Complicating the matter further, different government agencies typically send their own employees abroad. The following is a brief outline:
- Ministries of Health
- Local Health Authorities — this is the case in Abu Dhabi and Dubai
- Military — including the Army, Navy, Police and National Guard
- Foreign Ministry
- Oil Sector
- Amiri Diwan/King’s Decree — official ministry (office) of the ruler of the country
As to which countries patients are sent to. The top countries usually include the US, UK, France, and Germany, with Germany the top country in the case of Saudi Arabia and the UAE, versus the UK for Kuwait. Surprisingly enough, the Bahraini Ministry of Health sends close to 2/3rds of its overseas patients to neighboring Saudi Arabia, whereas the Omani Ministry of Health prefers to send the majority of its patients east to India. The Kuwaiti government for example, used to rely on the foreign offices of the Kuwait Airways Corporation to manage the international patient flow and overseas healthcare budgets. Today, the Kuwaiti Ministry of Health has its own Overseas Health Offices in New York, London, Paris, and Frankfurt, which work closely with the Kuwaiti Ministry of Foreign Affairs to assist patients in their treatment abroad both administratively and financially.
Even though there will always be a need for GCC governments to send patients abroad for specialized care, it is widely accepted that the current model of overseas healthcare is not sustainable. Local GCC governments are increasingly investing in the local healthcare infrastructure and encouraging free market dynamics to stimulate private investment in healthcare.
Privately, an increasing number of GCC patients are seeking treatment along the (ancient) Silk Route — traveling to India, Thailand and as far as China for cheaper healthcare that is perceived to be of better quality.

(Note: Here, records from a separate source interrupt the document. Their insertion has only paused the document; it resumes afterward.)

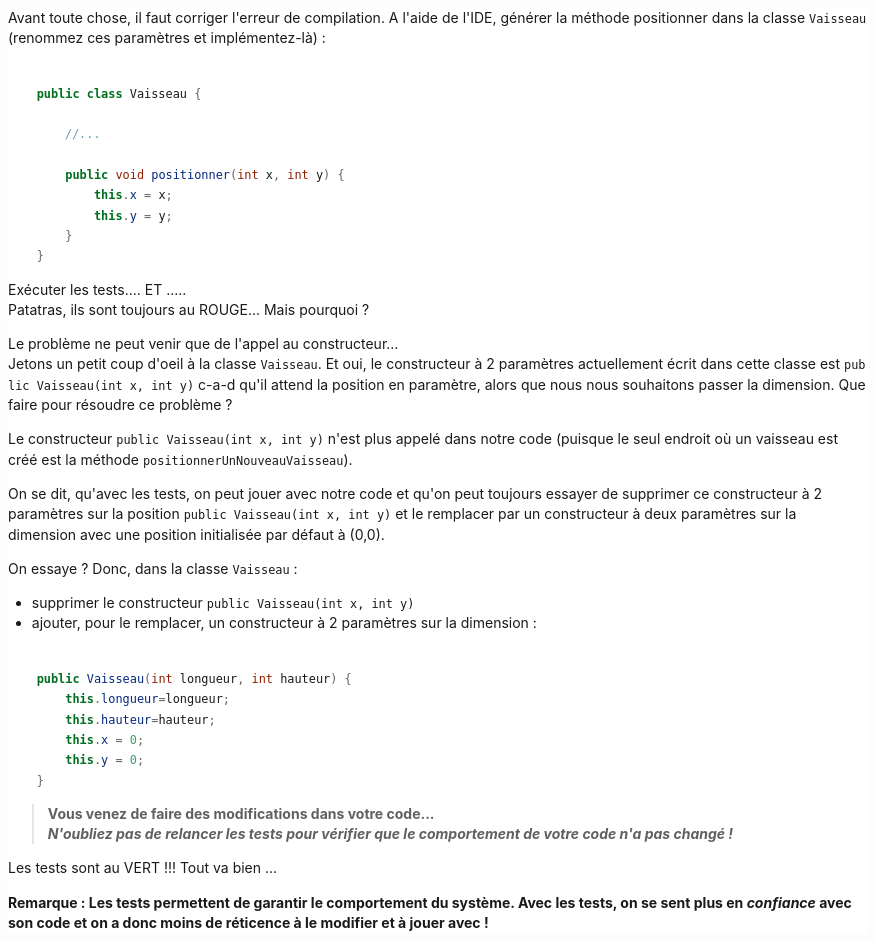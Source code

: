 Avant toute chose, il faut corriger l'erreur de compilation. A l'aide de l'IDE, générer la méthode positionner dans la classe `Vaisseau` (renommez ces paramètres et implémentez-là) :

```JAVA  

    public class Vaisseau {
	
		//...

	    public void positionner(int x, int y) {
		    this.x = x;
		    this.y = y;
	    }
    }
```

Exécuter les tests.... ET .....  
Patatras, ils sont toujours au ROUGE... Mais pourquoi ?  

Le problème ne peut venir que de l'appel au constructeur...  
Jetons un petit coup d'oeil à la classe `Vaisseau`. Et oui, le constructeur à 2 paramètres actuellement écrit dans cette classe est `public Vaisseau(int x, int y)` c-a-d qu'il attend la position en paramètre, alors que nous nous souhaitons passer la dimension. Que faire pour résoudre ce problème ?

Le constructeur `public Vaisseau(int x, int y)` n'est plus appelé dans notre code (puisque le seul endroit où un vaisseau est créé est la méthode `positionnerUnNouveauVaisseau`).

On se dit, qu'avec les tests, on peut jouer avec notre code et qu'on peut toujours essayer de supprimer ce constructeur à 2 paramètres sur la position `public Vaisseau(int x, int y)` et le remplacer par un constructeur à deux paramètres sur la dimension avec une position initialisée par défaut à (0,0).

On essaye ? Donc, dans la classe `Vaisseau` :  
- supprimer le constructeur `public Vaisseau(int x, int y)`  
- ajouter, pour le remplacer, un constructeur à 2 paramètres sur la dimension :
  
```JAVA

	public Vaisseau(int longueur, int hauteur) {
		this.longueur=longueur;
		this.hauteur=hauteur;
		this.x = 0;
		this.y = 0;
	}

```

> **Vous venez de faire des modifications dans votre code...**  
> ***N'oubliez pas de relancer les tests pour vérifier que le comportement de votre code n'a pas changé !***

Les tests sont au VERT !!! Tout va bien ...

**Remarque : Les tests permettent de garantir le comportement du système. Avec les tests, on se sent plus en *confiance* avec son code et on a donc moins de réticence à le modifier et à jouer avec !**
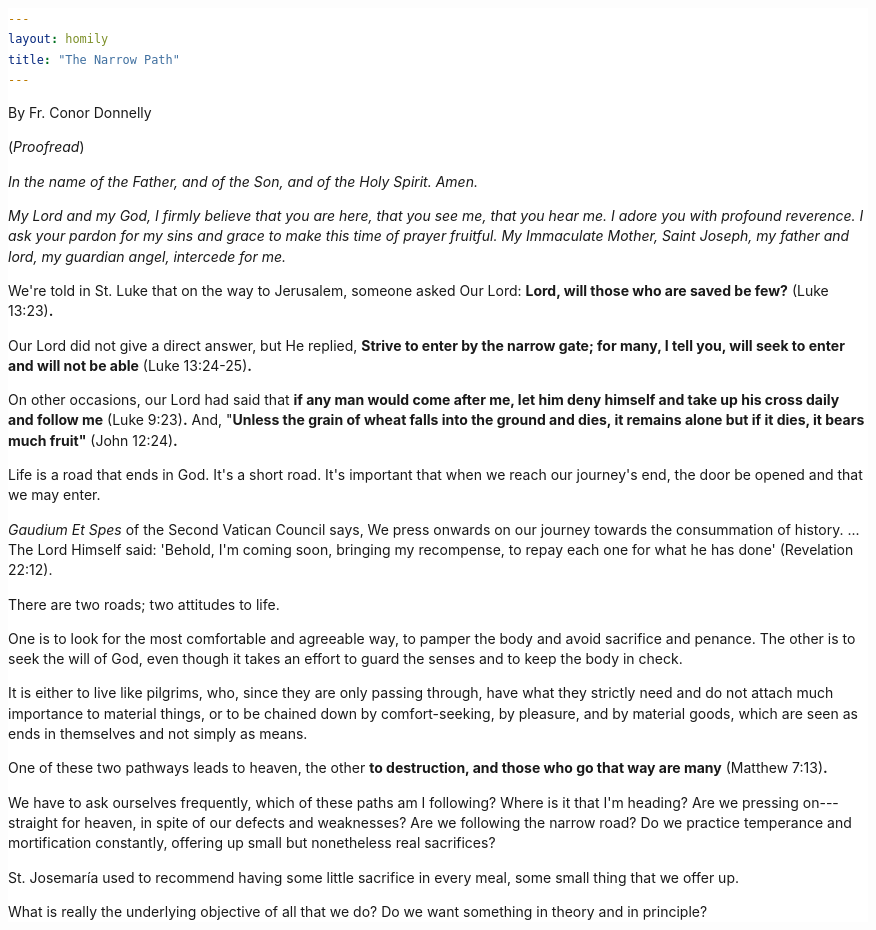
 ```yaml
---
layout: homily
title: "The Narrow Path"
---
```


By Fr. Conor Donnelly

(*Proofread*)

*In the name of the Father, and of the Son, and of the Holy Spirit. Amen.*

*My Lord and my God, I firmly believe that you are here, that you see me, that you hear me. I adore you with profound reverence. I ask your pardon for my sins and grace to make this time of prayer fruitful. My Immaculate Mother, Saint Joseph, my father and lord, my guardian angel, intercede for me.*

We\'re told in St. Luke that on the way to Jerusalem, someone asked Our Lord: **Lord, will those who are saved be few?** (Luke 13:23)**.**

Our Lord did not give a direct answer, but He replied, **Strive to enter by the narrow gate; for many, I tell you, will seek to enter and will not be able** (Luke 13:24-25)**.**

On other occasions, our Lord had said that **if any man would come after me, let him deny himself and take up his cross daily and follow me** (Luke 9:23)**.** And, "**Unless the grain of wheat falls into the ground and dies, it remains alone but if it dies, it bears much fruit"** (John 12:24)**.**

Life is a road that ends in God. It\'s a short road. It\'s important that when we reach our journey\'s end, the door be opened and that we may enter.

*Gaudium Et Spes* of the Second Vatican Council says, We press onwards on our journey towards the consummation of history. ... The Lord Himself said: 'Behold, I\'m coming soon, bringing my recompense, to repay each one for what he has done' (Revelation 22:12).

There are two roads; two attitudes to life.

One is to look for the most comfortable and agreeable way, to pamper the body and avoid sacrifice and penance. The other is to seek the will of God, even though it takes an effort to guard the senses and to keep the body in check.

It is either to live like pilgrims, who, since they are only passing through, have what they strictly need and do not attach much importance to material things, or to be chained down by comfort-seeking, by pleasure, and by material goods, which are seen as ends in themselves and not simply as means.

One of these two pathways leads to heaven, the other **to destruction, and those who go that way are many** (Matthew 7:13)**.**

We have to ask ourselves frequently, which of these paths am I following? Where is it that I\'m heading? Are we pressing on---straight for heaven, in spite of our defects and weaknesses? Are we following the narrow road? Do we practice temperance and mortification constantly, offering up small but nonetheless real sacrifices?

St. Josemaría used to recommend having some little sacrifice in every meal, some small thing that we offer up.

What is really the underlying objective of all that we do? Do we want something in theory and in principle?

I believe that a private-sector solution to overseas healthcare may provide an optimal interim solution — governments in the GCC should outsource the administration of their overseas healthcare to experience third party administrators (TPA) with an international network and experience as many global companies already do for their own healthcare needs. However, it is imperative that the government actively monitor the TPA by setting key performance indicators and targets to ensure that a quality service is delivered to its citizens. This efficiency will allow the GCC governments to not only send more patients (in the near future) but to also control both its cash flow and overall cost of sending patients abroad. Such measures will hopefully reduce the projected ten to 20 billion dollars of spending by 2020 to a mere fraction.